WORK REQUEST:
All of the data should be given again word for word, though the images are to be left out.

MATERIAL FOR THIS EXERCISE:
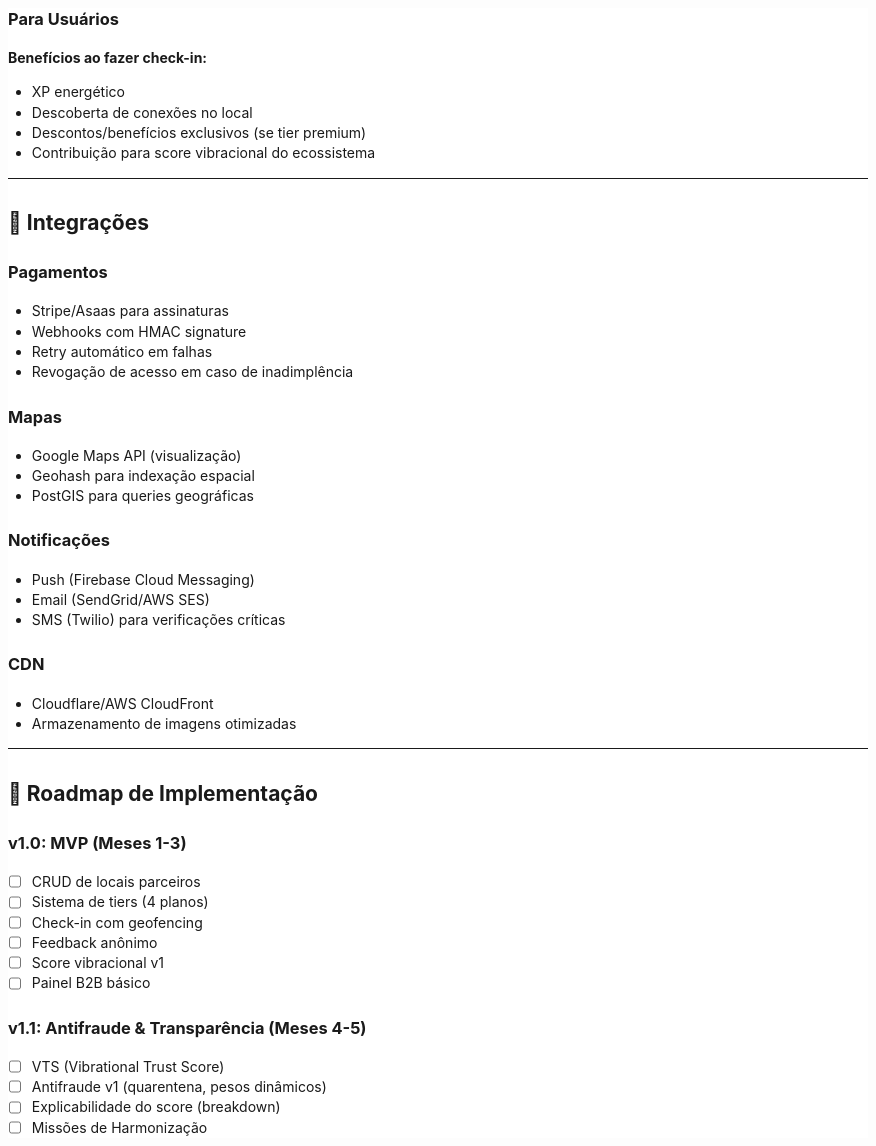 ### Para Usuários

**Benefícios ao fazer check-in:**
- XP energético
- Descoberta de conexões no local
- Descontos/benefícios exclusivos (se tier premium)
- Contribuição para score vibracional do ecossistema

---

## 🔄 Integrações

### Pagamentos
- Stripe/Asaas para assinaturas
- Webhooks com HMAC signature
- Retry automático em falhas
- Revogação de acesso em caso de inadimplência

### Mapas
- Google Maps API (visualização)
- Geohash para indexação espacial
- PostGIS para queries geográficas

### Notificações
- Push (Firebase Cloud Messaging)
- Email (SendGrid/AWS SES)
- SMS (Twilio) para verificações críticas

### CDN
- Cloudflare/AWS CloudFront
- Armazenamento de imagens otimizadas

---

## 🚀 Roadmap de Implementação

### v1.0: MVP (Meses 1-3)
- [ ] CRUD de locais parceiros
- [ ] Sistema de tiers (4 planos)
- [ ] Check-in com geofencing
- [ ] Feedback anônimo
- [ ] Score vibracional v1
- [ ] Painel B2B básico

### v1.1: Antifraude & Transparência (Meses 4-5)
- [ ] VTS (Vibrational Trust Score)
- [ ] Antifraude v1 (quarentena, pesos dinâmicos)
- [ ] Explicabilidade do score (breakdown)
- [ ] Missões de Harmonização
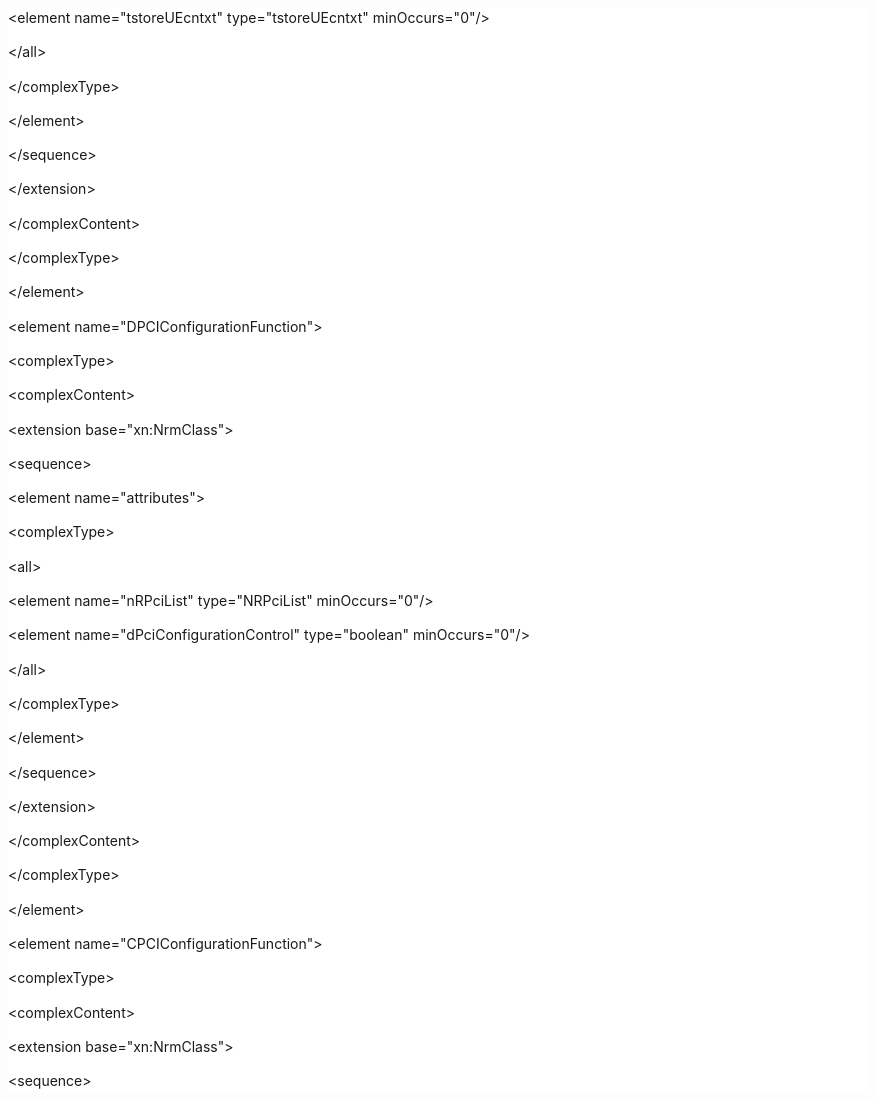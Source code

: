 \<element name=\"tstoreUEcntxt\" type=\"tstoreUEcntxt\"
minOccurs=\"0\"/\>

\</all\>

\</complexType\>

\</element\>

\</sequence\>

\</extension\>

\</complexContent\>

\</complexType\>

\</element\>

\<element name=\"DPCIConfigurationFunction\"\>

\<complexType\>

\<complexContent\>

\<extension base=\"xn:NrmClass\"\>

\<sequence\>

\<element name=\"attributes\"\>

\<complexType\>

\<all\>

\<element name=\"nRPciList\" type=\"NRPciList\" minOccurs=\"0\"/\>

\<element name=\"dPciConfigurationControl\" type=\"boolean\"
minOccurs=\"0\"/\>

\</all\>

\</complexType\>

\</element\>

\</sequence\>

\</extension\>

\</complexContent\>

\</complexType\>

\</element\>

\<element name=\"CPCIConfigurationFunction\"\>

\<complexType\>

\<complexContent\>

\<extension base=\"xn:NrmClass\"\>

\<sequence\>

RESPONSE AREA:
 ### Para Usuários

**Benefícios ao fazer check-in:**
- XP energético
- Descoberta de conexões no local
- Descontos/benefícios exclusivos (se tier premium)
- Contribuição para score vibracional do ecossistema

---

## 🔄 Integrações

### Pagamentos
- Stripe/Asaas para assinaturas
- Webhooks com HMAC signature
- Retry automático em falhas
- Revogação de acesso em caso de inadimplência

### Mapas
- Google Maps API (visualização)
- Geohash para indexação espacial
- PostGIS para queries geográficas

### Notificações
- Push (Firebase Cloud Messaging)
- Email (SendGrid/AWS SES)
- SMS (Twilio) para verificações críticas

### CDN
- Cloudflare/AWS CloudFront
- Armazenamento de imagens otimizadas

---

## 🚀 Roadmap de Implementação

### v1.0: MVP (Meses 1-3)
- [ ] CRUD de locais parceiros
- [ ] Sistema de tiers (4 planos)
- [ ] Check-in com geofencing
- [ ] Feedback anônimo
- [ ] Score vibracional v1
- [ ] Painel B2B básico

### v1.1: Antifraude & Transparência (Meses 4-5)
- [ ] VTS (Vibrational Trust Score)
- [ ] Antifraude v1 (quarentena, pesos dinâmicos)
- [ ] Explicabilidade do score (breakdown)
- [ ] Missões de Harmonização
Source code

: \<element name=\"tstoreUEcntxt\" type=\"tstoreUEcntxt\"
minOccurs=\"0\"/\>

\</all\>

\</complexType\>

\</element\>

\</sequence\>

\</extension\>

\</complexContent\>

\</complexType\>

\</element\>

\<element name=\"DPCIConfigurationFunction\"\>

\<complexType\>

\<complexContent\>

\<extension base=\"xn:NrmClass\"\>

\<sequence\>

\<element name=\"attributes\"\>

\<complexType\>

\<all\>

\<element name=\"nRPciList\" type=\"NRPciList\" minOccurs=\"0\"/\>

\<element name=\"dPciConfigurationControl\" type=\"boolean\"
minOccurs=\"0\"/\>

\</all\>

\</complexType\>

\</element\>

\</sequence\>

\</extension\>

\</complexContent\>

\</complexType\>

\</element\>

\<element name=\"CPCIConfigurationFunction\"\>

\<complexType\>

\<complexContent\>

\<extension base=\"xn:NrmClass\"\>

\<sequence\>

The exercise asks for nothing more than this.